Net sales of all mutual funds, excluding re-invested distributions of $311.5 million, totaled $50 million in August, according to the latest report from the Investment Funds Institute of Canada. That’s down 90% from July.
Net sales for all funds including re-invested distributions were $361 million.
“Net sales for long-term funds for the month of August were $377 million. This further increases year-to-date sales in 2004 for these funds to $14.2 billion compared with $1.9 billion for the same period in 2003 and $9.5 billion for 2002,” said Tom Hockin, IFIC’s President and CEO, in a release.
August sales were lower across all categories of long-term funds except dividend and income funds, where net sales excluding re-invested distributions were up 11.8% over July sales.
Canadian equity funds suffered net redemptions of $249,000. This was offset somewhat by positive sales of balanced funds and bond and income funds, at $269,000 and $145,000, respectively.

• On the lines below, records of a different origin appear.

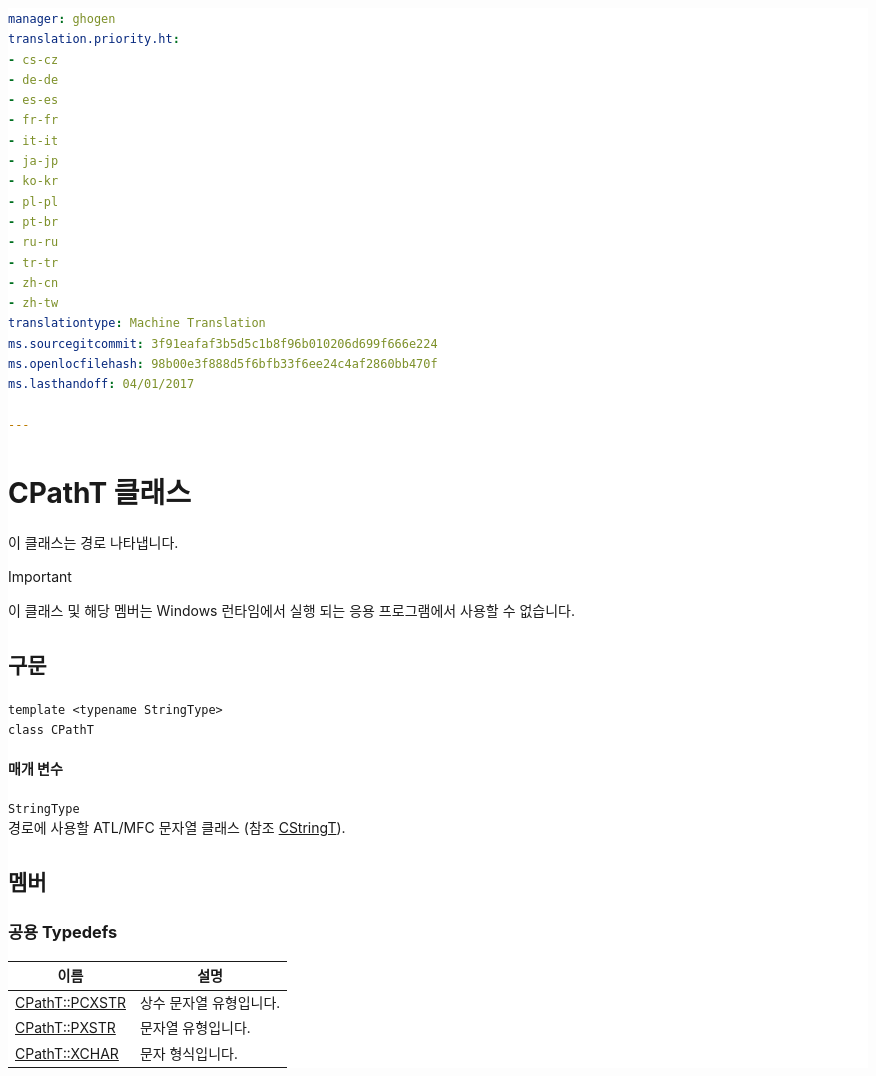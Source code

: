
 ```yaml
manager: ghogen
translation.priority.ht:
- cs-cz
- de-de
- es-es
- fr-fr
- it-it
- ja-jp
- ko-kr
- pl-pl
- pt-br
- ru-ru
- tr-tr
- zh-cn
- zh-tw
translationtype: Machine Translation
ms.sourcegitcommit: 3f91eafaf3b5d5c1b8f96b010206d699f666e224
ms.openlocfilehash: 98b00e3f888d5f6bfb33f6ee24c4af2860bb470f
ms.lasthandoff: 04/01/2017

---
```

# <a name="cpatht-class"></a>CPathT 클래스
이 클래스는 경로 나타냅니다.  
  
> [!IMPORTANT]
>  이 클래스 및 해당 멤버는 Windows 런타임에서 실행 되는 응용 프로그램에서 사용할 수 없습니다.  
  
## <a name="syntax"></a>구문  
  
```
template <typename StringType>
class CPathT
```  
  
#### <a name="parameters"></a>매개 변수  
 `StringType`  
 경로에 사용할 ATL/MFC 문자열 클래스 (참조 [CStringT](../../atl-mfc-shared/reference/cstringt-class.md)).  
  
## <a name="members"></a>멤버  
  
### <a name="public-typedefs"></a>공용 Typedefs  
  
|이름|설명|  
|----------|-----------------|  
|[CPathT::PCXSTR](#pcxstr)|상수 문자열 유형입니다.|  
|[CPathT::PXSTR](#pxstr)|문자열 유형입니다.|  
|[CPathT::XCHAR](#xchar)|문자 형식입니다.|  
  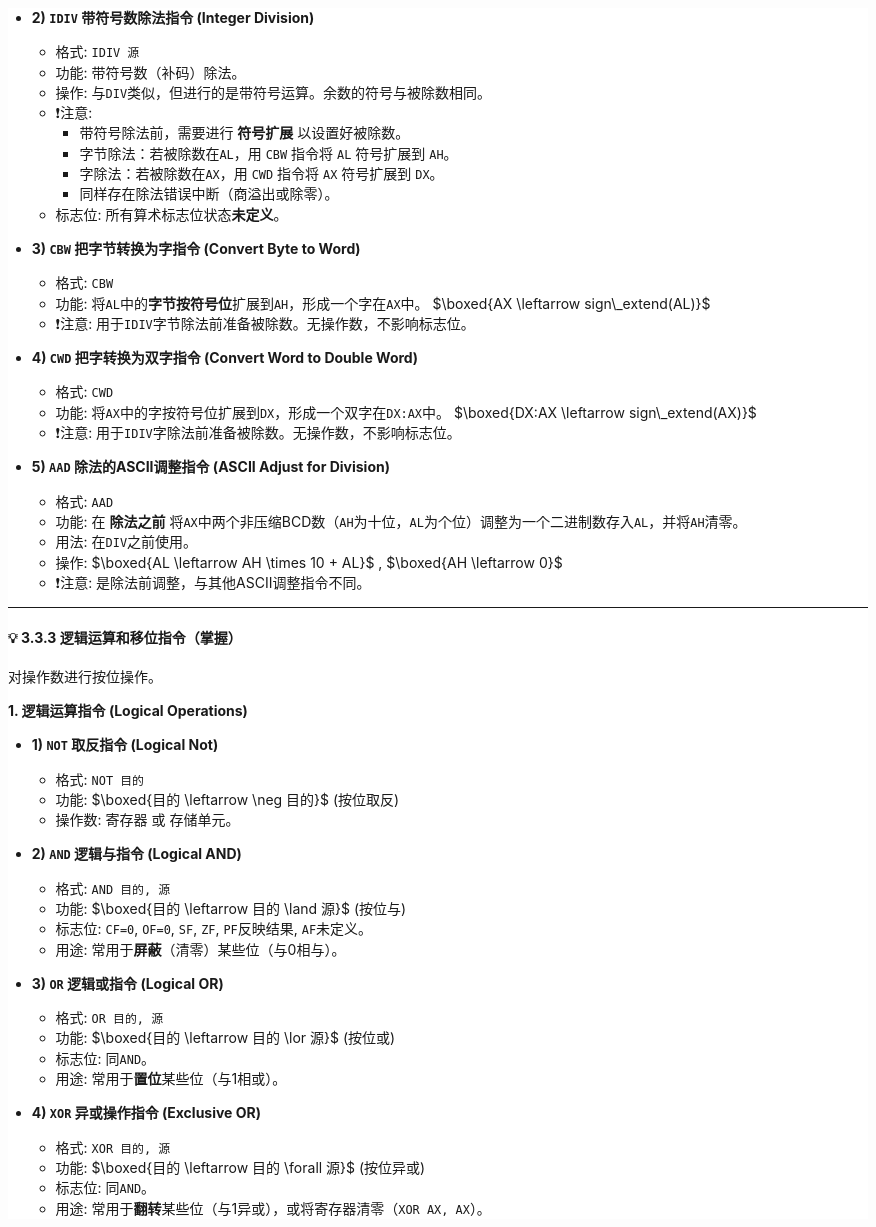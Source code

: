 *   **2) `IDIV` 带符号数除法指令 (Integer Division)**
    *   格式: `IDIV 源`
    *   功能: 带符号数（补码）除法。
    *   操作: 与`DIV`类似，但进行的是带符号运算。余数的符号与被除数相同。
    *   ❗注意:
        *   带符号除法前，需要进行 **符号扩展** 以设置好被除数。
        *   字节除法：若被除数在`AL`，用 `CBW` 指令将 `AL` 符号扩展到 `AH`。
        *   字除法：若被除数在`AX`，用 `CWD` 指令将 `AX` 符号扩展到 `DX`。
        *   同样存在除法错误中断（商溢出或除零）。
    *   标志位: 所有算术标志位状态**未定义**。

*   **3) `CBW` 把字节转换为字指令 (Convert Byte to Word)**
    *   格式: `CBW`
    *   功能: 将`AL`中的**字节按符号位**扩展到`AH`，形成一个字在`AX`中。 $\boxed{AX \leftarrow sign\_extend(AL)}$
    *   ❗注意: 用于`IDIV`字节除法前准备被除数。无操作数，不影响标志位。

*   **4) `CWD` 把字转换为双字指令 (Convert Word to Double Word)**
    *   格式: `CWD`
    *   功能: 将`AX`中的字按符号位扩展到`DX`，形成一个双字在`DX:AX`中。 $\boxed{DX:AX \leftarrow sign\_extend(AX)}$
    *   ❗注意: 用于`IDIV`字除法前准备被除数。无操作数，不影响标志位。

*   **5) `AAD` 除法的ASCII调整指令 (ASCII Adjust for Division)**
    *   格式: `AAD`
    *   功能: 在 **除法之前** 将`AX`中两个非压缩BCD数（`AH`为十位，`AL`为个位）调整为一个二进制数存入`AL`，并将`AH`清零。
    *   用法: 在`DIV`之前使用。
    *   操作: $\boxed{AL \leftarrow AH \times 10 + AL}$ , $\boxed{AH \leftarrow 0}$
    *   ❗注意: 是除法前调整，与其他ASCII调整指令不同。

---

#### 💡 3.3.3 逻辑运算和移位指令（掌握）

对操作数进行按位操作。

**1. 逻辑运算指令 (Logical Operations)**

*   **1) `NOT` 取反指令 (Logical Not)**
    *   格式: `NOT 目的`
    *   功能: $\boxed{目的 \leftarrow \neg 目的}$ (按位取反)
    *   操作数: 寄存器 或 存储单元。

*   **2) `AND` 逻辑与指令 (Logical AND)**
    *   格式: `AND 目的, 源`
    *   功能: $\boxed{目的 \leftarrow 目的 \land 源}$ (按位与)
    *   标志位: `CF=0`, `OF=0`, `SF`, `ZF`, `PF`反映结果, `AF`未定义。
    *   用途: 常用于**屏蔽**（清零）某些位（与0相与）。

*   **3) `OR` 逻辑或指令 (Logical OR)**
    *   格式: `OR 目的, 源`
    *   功能: $\boxed{目的 \leftarrow 目的 \lor 源}$ (按位或)
    *   标志位: 同`AND`。
    *   用途: 常用于**置位**某些位（与1相或）。

*   **4) `XOR` 异或操作指令 (Exclusive OR)**
    *   格式: `XOR 目的, 源`
    *   功能: $\boxed{目的 \leftarrow 目的 \forall 源}$ (按位异或)
    *   标志位: 同`AND`。
    *   用途: 常用于**翻转**某些位（与1异或），或将寄存器清零（`XOR AX, AX`）。
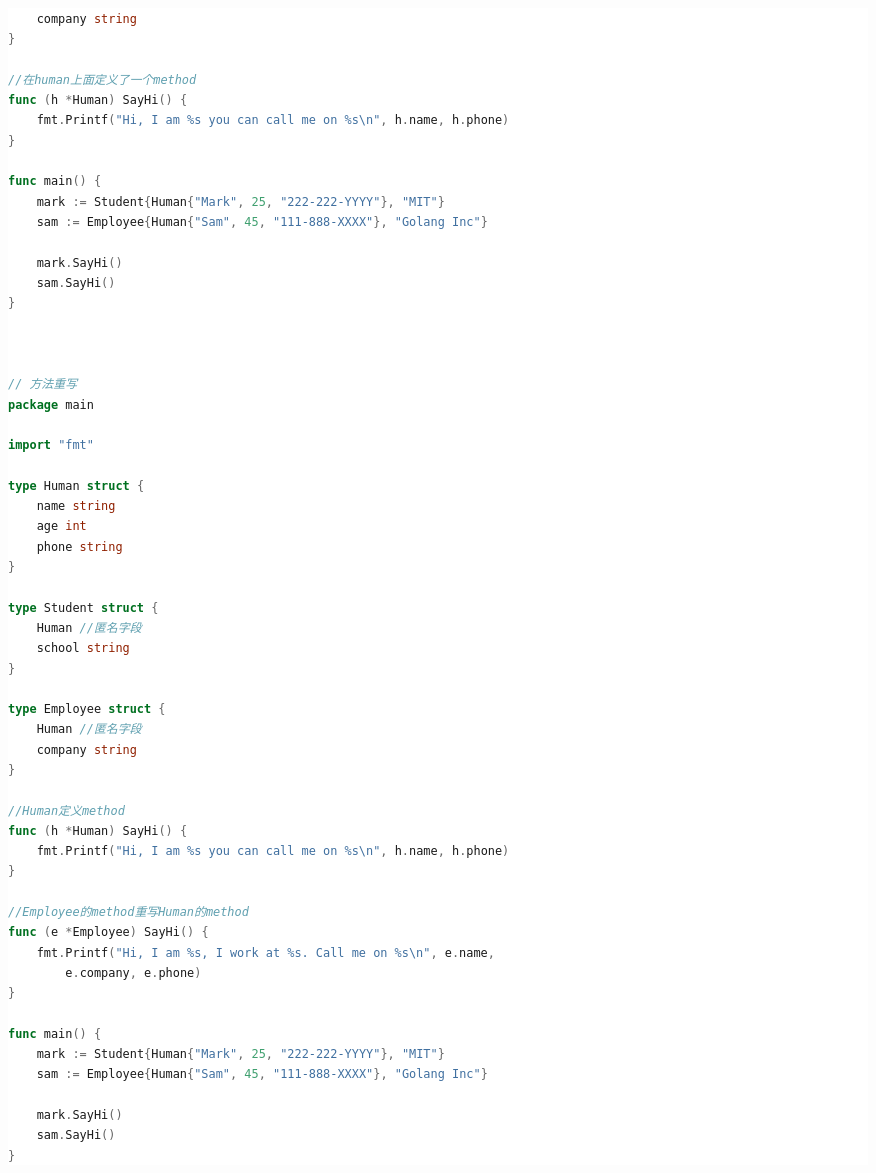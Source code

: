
 ```go
	company string
}

//在human上面定义了一个method
func (h *Human) SayHi() {
	fmt.Printf("Hi, I am %s you can call me on %s\n", h.name, h.phone)
}

func main() {
	mark := Student{Human{"Mark", 25, "222-222-YYYY"}, "MIT"}
	sam := Employee{Human{"Sam", 45, "111-888-XXXX"}, "Golang Inc"}

	mark.SayHi()
	sam.SayHi()
}



// 方法重写
package main

import "fmt"

type Human struct {
	name string
	age int
	phone string
}

type Student struct {
	Human //匿名字段
	school string
}

type Employee struct {
	Human //匿名字段
	company string
}

//Human定义method
func (h *Human) SayHi() {
	fmt.Printf("Hi, I am %s you can call me on %s\n", h.name, h.phone)
}

//Employee的method重写Human的method
func (e *Employee) SayHi() {
	fmt.Printf("Hi, I am %s, I work at %s. Call me on %s\n", e.name,
		e.company, e.phone)
}

func main() {
	mark := Student{Human{"Mark", 25, "222-222-YYYY"}, "MIT"}
	sam := Employee{Human{"Sam", 45, "111-888-XXXX"}, "Golang Inc"}

	mark.SayHi()
	sam.SayHi()
}
```
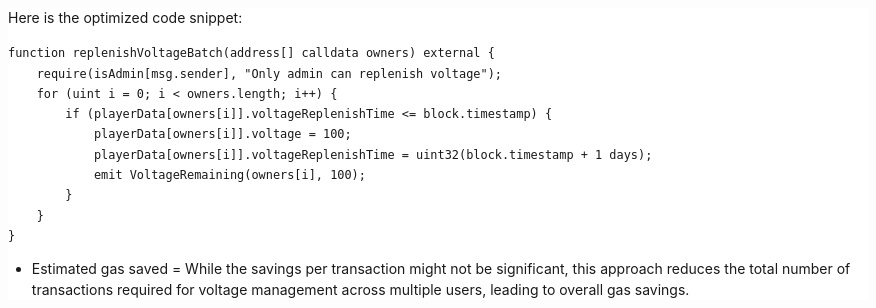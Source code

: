 Here is the optimized code snippet: 




```solidity
function replenishVoltageBatch(address[] calldata owners) external {
    require(isAdmin[msg.sender], "Only admin can replenish voltage");
    for (uint i = 0; i < owners.length; i++) {
        if (playerData[owners[i]].voltageReplenishTime <= block.timestamp) {
            playerData[owners[i]].voltage = 100;
            playerData[owners[i]].voltageReplenishTime = uint32(block.timestamp + 1 days);
            emit VoltageRemaining(owners[i], 100);
        }
    }
}
```




- Estimated gas saved = While the savings per transaction might not be significant, this approach reduces the total number of transactions required for voltage management across multiple users, leading to overall gas savings.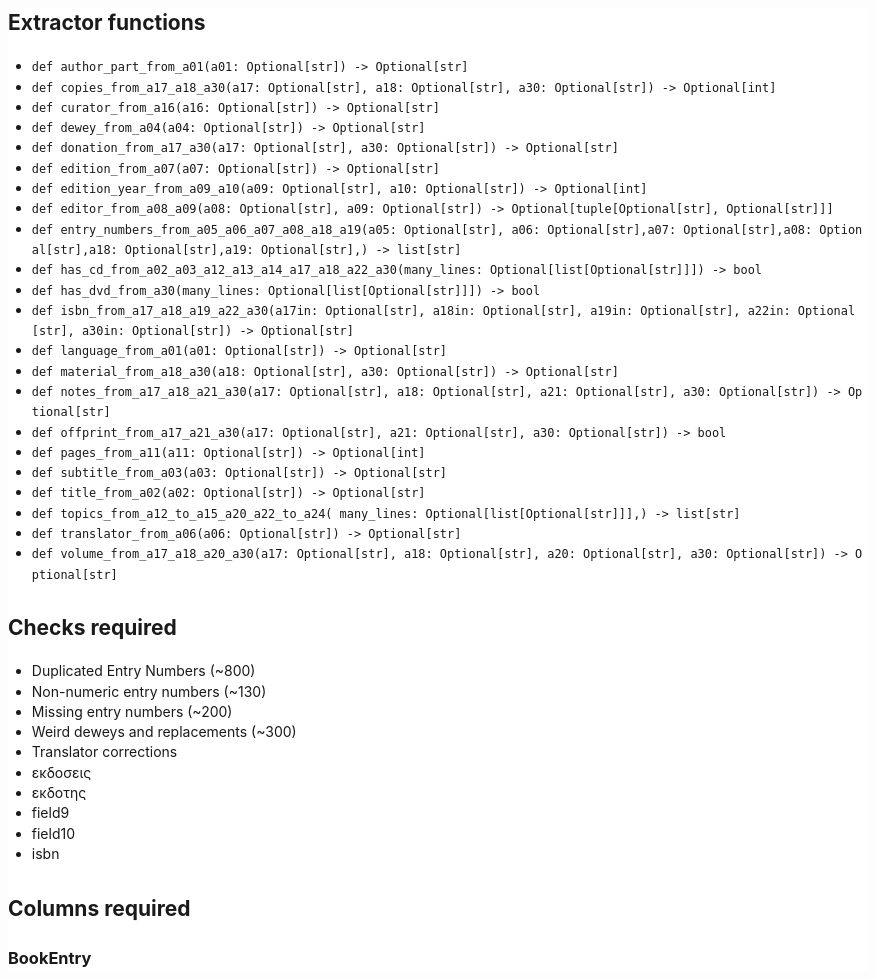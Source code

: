 ## Extractor functions

- `def author_part_from_a01(a01: Optional[str]) -> Optional[str]`
- `def copies_from_a17_a18_a30(a17: Optional[str], a18: Optional[str], a30: Optional[str]) -> Optional[int]`
- `def curator_from_a16(a16: Optional[str]) -> Optional[str]`
- `def dewey_from_a04(a04: Optional[str]) -> Optional[str]`
- `def donation_from_a17_a30(a17: Optional[str], a30: Optional[str]) -> Optional[str]`
- `def edition_from_a07(a07: Optional[str]) -> Optional[str]`
- `def edition_year_from_a09_a10(a09: Optional[str], a10: Optional[str]) -> Optional[int]`
- `def editor_from_a08_a09(a08: Optional[str], a09: Optional[str]) -> Optional[tuple[Optional[str], Optional[str]]]`
- `def entry_numbers_from_a05_a06_a07_a08_a18_a19(a05: Optional[str], a06: Optional[str],a07: Optional[str],a08: Optional[str],a18: Optional[str],a19: Optional[str],) -> list[str]`
- `def has_cd_from_a02_a03_a12_a13_a14_a17_a18_a22_a30(many_lines: Optional[list[Optional[str]]]) -> bool`
- `def has_dvd_from_a30(many_lines: Optional[list[Optional[str]]]) -> bool`
- `def isbn_from_a17_a18_a19_a22_a30(a17in: Optional[str], a18in: Optional[str], a19in: Optional[str], a22in: Optional[str], a30in: Optional[str]) -> Optional[str]`
- `def language_from_a01(a01: Optional[str]) -> Optional[str]`
- `def material_from_a18_a30(a18: Optional[str], a30: Optional[str]) -> Optional[str]`
- `def notes_from_a17_a18_a21_a30(a17: Optional[str], a18: Optional[str], a21: Optional[str], a30: Optional[str]) -> Optional[str]`
- `def offprint_from_a17_a21_a30(a17: Optional[str], a21: Optional[str], a30: Optional[str]) -> bool`
- `def pages_from_a11(a11: Optional[str]) -> Optional[int]`
- `def subtitle_from_a03(a03: Optional[str]) -> Optional[str]`
- `def title_from_a02(a02: Optional[str]) -> Optional[str]`
- `def topics_from_a12_to_a15_a20_a22_to_a24( many_lines: Optional[list[Optional[str]]],) -> list[str]`
- `def translator_from_a06(a06: Optional[str]) -> Optional[str]`
- `def volume_from_a17_a18_a20_a30(a17: Optional[str], a18: Optional[str], a20: Optional[str], a30: Optional[str]) -> Optional[str]`

## Checks required

- Duplicated Entry Numbers (~800)
- Non-numeric entry numbers (~130)
- Missing entry numbers (~200)
- Weird deweys and replacements (~300)
- Translator corrections
- εκδοσεις
- εκδοτης
- field9
- field10
- isbn

## Columns required

### BookEntry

“Net redemptions in August for money market funds pushed the total money market sales for the first eight months of 2004 below positive territory,” Hockin added.
Gross sales of money market funds for the month of August totaled $3.3 billion. Net sales of money market funds in August were minus $327 million and minus $270 million including re-invested distributions. Total assets under management in money market funds were $52.9 billion.
IFIC also reported the total number of unitholder accounts slipped to 51 million, a 0.4% decrease over one year ago.
Total assets under management decreased in August to $468.1 billion, down 0.4% from $470.0 billion in July. However, assets are up 13.4% from last August’s figure of $412.9 billion.
Smaller fund firms such as Brandes Investment Partners, Hartford Investments Canada Corp. saw their assets increase in August.
Among the 10 largest firms by assets, the biggest percentage losses for the month hit Fidelity Investments Canada Ltd. and AGF Management Ltd.